Quickstart

Prerequisites

Note

Optical Character Recognition (OCR) is an intensive resource-consuming process and it is recommended to have at least 4 GB of free RAM for running kskit functionalities related to image deidentification.

Info

kskit relies on easyOCR which uses PyTorch. If your system does not have a GPU, consider installing PyTorch CPU-only version (more information here).

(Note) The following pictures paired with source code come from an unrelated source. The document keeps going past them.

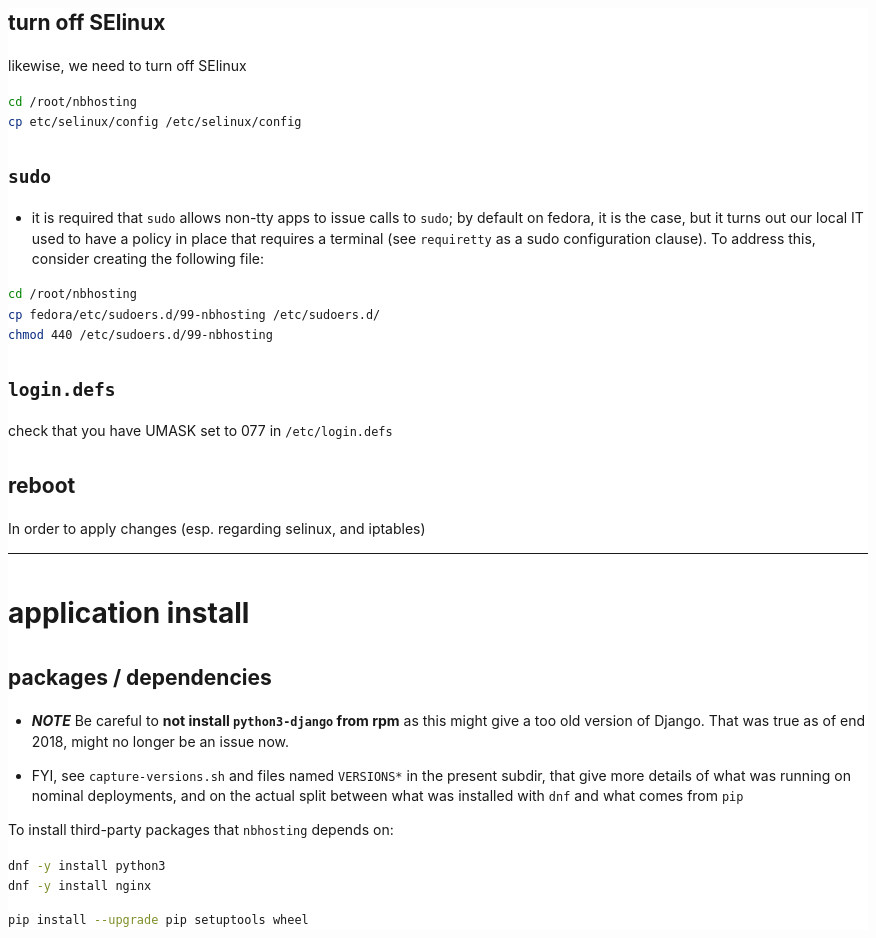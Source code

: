 ## turn off SElinux

likewise, we need to turn off SElinux

```bash
cd /root/nbhosting
cp etc/selinux/config /etc/selinux/config
```

## `sudo`

* it is required that `sudo` allows non-tty apps to issue calls to `sudo`; by default on fedora, it is the case, but it turns out our local IT used to have a policy in place that requires a terminal (see `requiretty` as a sudo configuration clause). To address this, consider creating the following file:

```bash
cd /root/nbhosting
cp fedora/etc/sudoers.d/99-nbhosting /etc/sudoers.d/
chmod 440 /etc/sudoers.d/99-nbhosting
```

## `login.defs`

check that you have UMASK set to 077 in `/etc/login.defs`

## reboot

In order to apply changes (esp. regarding selinux, and iptables)

****

# application install

## packages / dependencies

* ***NOTE*** Be careful to **not install `python3-django` from rpm** as this might give a
  too old version of Django. That was true as of end 2018, might no longer be an issue
  now.

* FYI, see `capture-versions.sh`  and files named `VERSIONS*` in the present subdir, that
  give more details of what was running on nominal deployments, and on the actual split
  between what was installed with `dnf` and what comes from `pip`

To install third-party packages that `nbhosting` depends on:

```bash
dnf -y install python3
dnf -y install nginx
```

```bash
pip install --upgrade pip setuptools wheel
```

For installing PyTorch and PyTorch Vision CPU-only dependencies on a Linux system, run the command below:

pip3 install torch torchvision --extra-index-url https://download.pytorch.org/whl/cpu

If you have a GPU on your system, please install the correct version of PyTorch and PyTorch Vision for your computer (PyTorch Installation Guide).

Installation

For installing kskit tools, run the following command:

pip install kskit

After that, you'll have to define an environment variable called DP_HOME. This variable is used to locate your data directory where you'll:

put your DICOM files for submitting them to the deidentifier tool
find the output of the deidentifier tool (deidentified information)
define referentials used by the package (recipe.json, ocr_deid_words.txt)

To define this data directory, run the following command:

export DP_HOME=/path/to/folder

Info

You can set this folder wherever you want. However, keep in mind that this folder is essential for the package and you'll probably open it more than once. So, don't put it somewhere too complicated to access.

Start working with kskit

deidentify_image.py
from kskit.dicom.deid_mammogram import deidentify_image_png

deidentify_image_png(
    "/data/dicoms/1.3.6.1.4.1.9590.100.1.2.16146556.dcm",
    "/data/processed",
    "1.3.6.1.4.1.9590.100.1.2.16146556"
)